A punishment in search of a crime

A punishment in search of a crime

Shemini — Leviticus 9:1-11:47

As we navigate the disruptions and challenges of the Covid-19 pandemic, our ancient Torah stories serve as one way of gaining perspective and extracting wisdom for these challenging times.

This Torah portion includes a brief and troubling account of a sudden, random, and devastating moment of disruption. Just as they are preparing to participate in the first sacrificial offerings in the newly constructed portable sanctuary, Aaron’s two sons, Nadav and Avihu, are destroyed by a burst of divine fire. The story is troubling, elusive, and ambiguous.

What exactly did Nadav and Avihu do wrong? What could have warranted execution by “a fire that came out from before the Lord and consumed them”? (Leviticus 10:1) Aren’t two junior-league priests on their first day on the job entitled to a reprimand rather than losing their lives? Why would someone write such a story, and what message are we supposed to take from the text?

Jewish commentators react to this story across a continuum, from traditional acceptance to contemporary complaint. Premised on the assumption that their deaths must be justified, many traditional commentators hold a negative view of Nadav and Avihu, adding explanations for their demise that the Torah itself does not record.

A minority of commentators attribute a pious proclivity to Nadav and Avihu, seeing them as acting out of a desire to be close to and serve God. When they inadvertently cross a sacred boundary, they regrettably but automatically suffer the consequences, much as one might when tinkering with an electrical repair.
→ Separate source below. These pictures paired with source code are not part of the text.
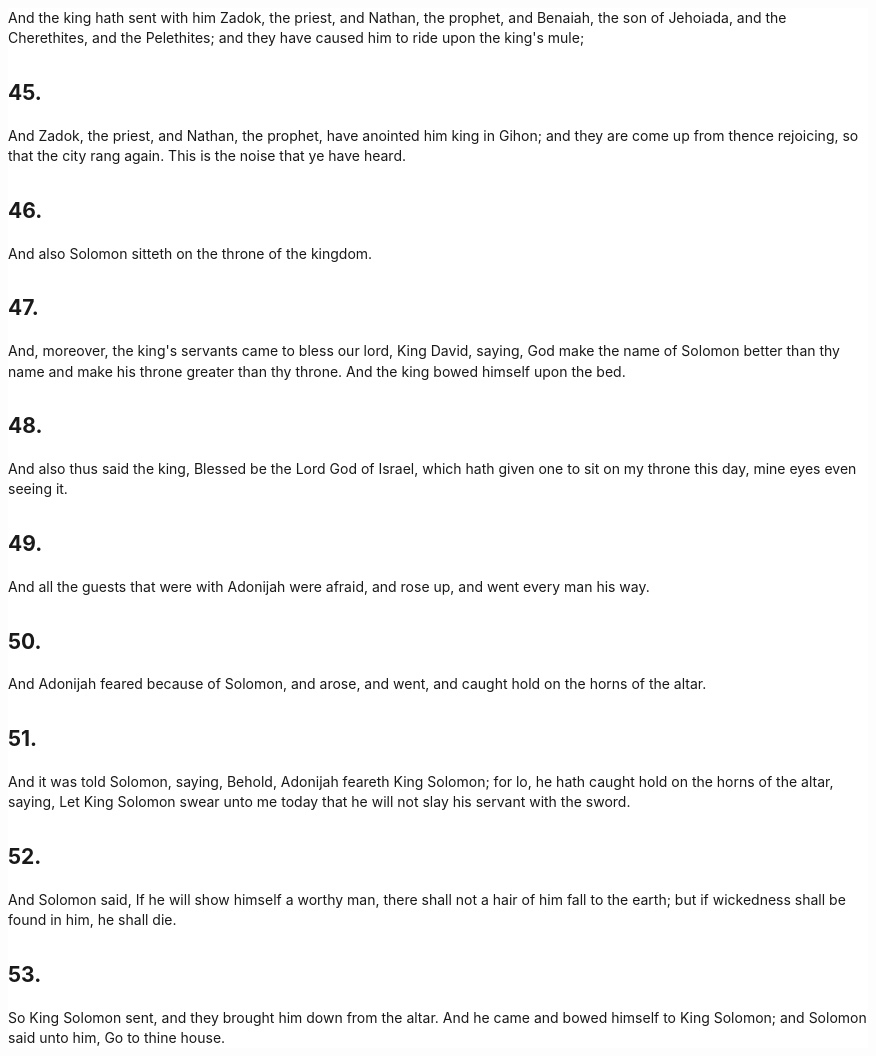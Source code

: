 And the king hath sent with him Zadok, the priest, and Nathan, the prophet, and Benaiah, the son of Jehoiada, and the Cherethites, and the Pelethites; and they have caused him to ride upon the king\'s mule;
## 45.
And Zadok, the priest, and Nathan, the prophet, have anointed him king in Gihon; and they are come up from thence rejoicing, so that the city rang again. This is the noise that ye have heard.
## 46.
And also Solomon sitteth on the throne of the kingdom.
## 47.
And, moreover, the king\'s servants came to bless our lord, King David, saying, God make the name of Solomon better than thy name and make his throne greater than thy throne. And the king bowed himself upon the bed.
## 48.
And also thus said the king, Blessed be the Lord God of Israel, which hath given one to sit on my throne this day, mine eyes even seeing it.
## 49.
And all the guests that were with Adonijah were afraid, and rose up, and went every man his way.
## 50.
And Adonijah feared because of Solomon, and arose, and went, and caught hold on the horns of the altar.
## 51.
And it was told Solomon, saying, Behold, Adonijah feareth King Solomon; for lo, he hath caught hold on the horns of the altar, saying, Let King Solomon swear unto me today that he will not slay his servant with the sword.
## 52.
And Solomon said, If he will show himself a worthy man, there shall not a hair of him fall to the earth; but if wickedness shall be found in him, he shall die.
## 53.
So King Solomon sent, and they brought him down from the altar. And he came and bowed himself to King Solomon; and Solomon said unto him, Go to thine house.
But the apparent randomness of the deaths of Nadav and Avihu still leave us unsettled. Commenting on this story, Dr. Edward Greenstein calls it “a punishment in search of a crime.” Put differently, in the face of random tragedy, there are few if any answers that satisfy.

Sacred narratives help us navigate the disorder and disarray that most often live at the edges of our perceptions — but that can, in moments such as we now find ourselves, break through, with all of the anxiety, fear, and uncertainty that we now experience. When we read the story of Nadav and Avihu, we know we are not the first people called upon to react to unanticipated challenges and the random loss of life.

When we face challenges to the taken-for-granted rhythm of life — in moments of illness and of loss, of tragedy and of suffering, of disruption, despair, and distress — in those moments we can use the sacred stories of Jewish tradition as a platform for conversation and connection to help us respond, recover, and rebuild.

Despite the best efforts of classical commentators to explain the story of Nadav and Avihu, we cannot know why it is that life so often leaves us vulnerable, hurt, and afraid. But while some may think the role of religion is to explain suffering and sadness, Jewish tradition is more concerned about how we respond. And the greater the disruption, the more we are called upon to stay focused on compassion, caring, kindness, and connections. May these attributes support us as we face the unprecedented challenges of our season.

Rabbi Richard Hirsch engages in independent rabbinic projects in Bryn Mawr, Pa.